Considérez vous ce spectacle comme érotique ? Féministe ? Les deux?
« Au fond, la Chose » n’est pas érotique au sens commun du terme, dans le sens où nous ne montrons rien. Cependant, il est érotique par ce qu’il y est raconté. Nous partons du fait qu’il n’y aura rien à voir, mais tout à entendre. Ainsi, nous ne sommes pas les objets du désir, c’est bien la poésie et la musique qui sont mises à l’honneur pour éveiller nos sens. Le propos du spectacle ne relève pas forcement d’un engagement féministe, bien que nous ayons toutes deux des convictions féministes. Dans le spectacle nous sommes deux femmes qui parlons de sexe sans tabou, notamment de sexualité féminine (une partie du spectacle est consacrée au thème de la masturbation chez les femmes) et c’est sûrement en cela que le spectacle peut être considéré comme féministe.

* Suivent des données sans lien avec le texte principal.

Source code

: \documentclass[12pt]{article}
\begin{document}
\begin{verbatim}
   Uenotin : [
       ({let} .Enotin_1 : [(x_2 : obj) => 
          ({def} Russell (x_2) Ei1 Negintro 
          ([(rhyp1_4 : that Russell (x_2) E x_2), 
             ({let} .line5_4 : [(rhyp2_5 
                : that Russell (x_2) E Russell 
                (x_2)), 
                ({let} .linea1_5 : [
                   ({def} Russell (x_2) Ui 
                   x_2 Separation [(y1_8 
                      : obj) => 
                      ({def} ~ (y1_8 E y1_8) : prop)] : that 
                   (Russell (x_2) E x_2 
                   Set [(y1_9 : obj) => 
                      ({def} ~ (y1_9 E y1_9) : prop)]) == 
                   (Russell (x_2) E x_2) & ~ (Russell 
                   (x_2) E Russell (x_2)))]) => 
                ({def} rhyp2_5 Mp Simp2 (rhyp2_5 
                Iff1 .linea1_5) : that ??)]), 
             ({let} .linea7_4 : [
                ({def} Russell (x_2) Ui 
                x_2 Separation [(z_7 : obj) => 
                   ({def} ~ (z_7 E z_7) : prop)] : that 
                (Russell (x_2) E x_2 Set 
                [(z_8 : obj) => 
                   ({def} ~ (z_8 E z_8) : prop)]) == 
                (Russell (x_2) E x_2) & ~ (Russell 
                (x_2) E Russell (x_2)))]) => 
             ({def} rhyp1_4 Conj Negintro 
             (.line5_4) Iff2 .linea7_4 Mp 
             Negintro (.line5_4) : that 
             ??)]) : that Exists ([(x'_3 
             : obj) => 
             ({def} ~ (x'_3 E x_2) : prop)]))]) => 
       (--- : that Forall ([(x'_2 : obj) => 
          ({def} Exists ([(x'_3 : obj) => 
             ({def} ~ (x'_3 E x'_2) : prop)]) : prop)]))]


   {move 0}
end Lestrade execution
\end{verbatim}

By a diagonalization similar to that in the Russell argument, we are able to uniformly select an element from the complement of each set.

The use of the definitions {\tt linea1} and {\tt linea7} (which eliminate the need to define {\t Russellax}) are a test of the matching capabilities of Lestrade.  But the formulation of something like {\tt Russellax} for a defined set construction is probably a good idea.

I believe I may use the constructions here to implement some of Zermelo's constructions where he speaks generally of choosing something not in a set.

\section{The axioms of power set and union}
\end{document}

Quels sont vos liens avec le cabinet de curiosité féminine ?
Nous avons découvert le Cabinet de Curiosité Féminine lors de nos recherches pour créer le spectacle. Nous voulions récolter des témoignages de femmes sur leur sexualité et nous avions alors assisté à un des ateliers du CCF. Nous avons beaucoup aimé la manière dont elles parlaient de sexe, qui est très bien résumé dans leur petit slogan « le sexe est un sujet sérieux qu’il faut traiter avec légèreté et inversement ». Suite à cette rencontre, Cécile est devenue chroniqueuse littéraire pour le blog. Puis Alexia Bacouël, la fondatrice, est venue voir le spectacle et a beaucoup aimé. Elle a décidé de nous soutenir notamment en relayant l’information sur le site et sur l’émission de radio du CCF.
Le violoncelle oblige l’artiste à jouer les jambes écartées avec un gros truc entre les jambes; c’est un instrument intrinsèquement érotique. C’est pour ça que vous l’avez choisi?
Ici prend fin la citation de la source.